• [DIRECTIONS FOR THIS TASK]:
Your answer is the lines from the one that has "forcing survivability rate." through the last line of the records below, retyped exactly and alone.
DATASET CONTENT Block Start
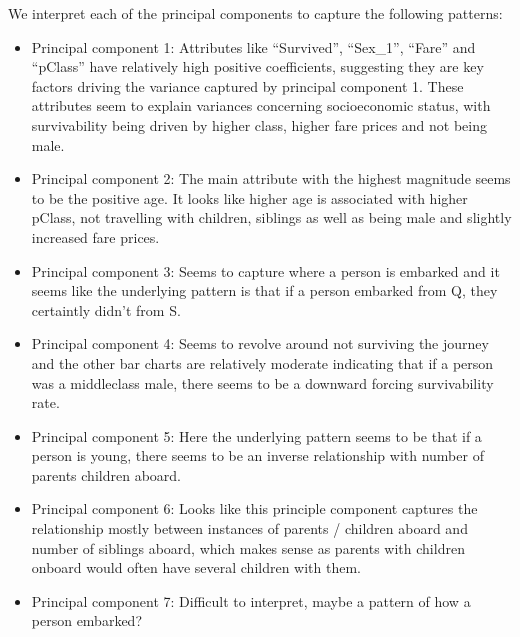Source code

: \documentclass[twoside,11pt]{article}
\begin{document}
We interpret each of the principal components to capture the following patterns:

\begin{itemize}
	\item Principal component 1: Attributes like ``Survived'', ``Sex\_1'', ``Fare'' and ``pClass'' have relatively high positive coefficients, suggesting they are key factors driving the variance captured by principal component 1. These attributes seem to explain variances concerning socioeconomic status, with survivability being driven by higher class, higher fare prices and not being male.

	\item Principal component 2: The main attribute with the highest magnitude seems to be the positive age. It looks like higher age is associated with higher pClass, not travelling with children, siblings as well as being male and slightly increased fare prices.

	\item Principal component 3: Seems to capture where a person is embarked and it seems like the underlying pattern is that if a person embarked from Q, they certaintly didn't from S.

	\item Principal component 4: Seems to revolve around not surviving the journey and the other bar charts are relatively moderate indicating that if a person was a middleclass male, there seems to be a downward forcing survivability rate.

	\item Principal component 5: Here the underlying pattern seems to be that if a person is young, there seems to be an inverse relationship with number of parents children aboard.

	\item Principal component 6: Looks like this principle component captures the relationship mostly between instances of parents / children aboard and number of siblings aboard, which makes sense as parents with children onboard would often have several children with them.

	\item Principal component 7: Difficult to interpret, maybe a pattern of how a person embarked?
\end{itemize}
\end{document}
DATASET CONTENT Block End
• [RESPONSE]:
	\item Principal component 4: Seems to revolve around not surviving the journey and the other bar charts are relatively moderate indicating that if a person was a middleclass male, there seems to be a downward forcing survivability rate.

	\item Principal component 5: Here the underlying pattern seems to be that if a person is young, there seems to be an inverse relationship with number of parents children aboard.

	\item Principal component 6: Looks like this principle component captures the relationship mostly between instances of parents / children aboard and number of siblings aboard, which makes sense as parents with children onboard would often have several children with them.

	\item Principal component 7: Difficult to interpret, maybe a pattern of how a person embarked?
\end{itemize}
\end{document}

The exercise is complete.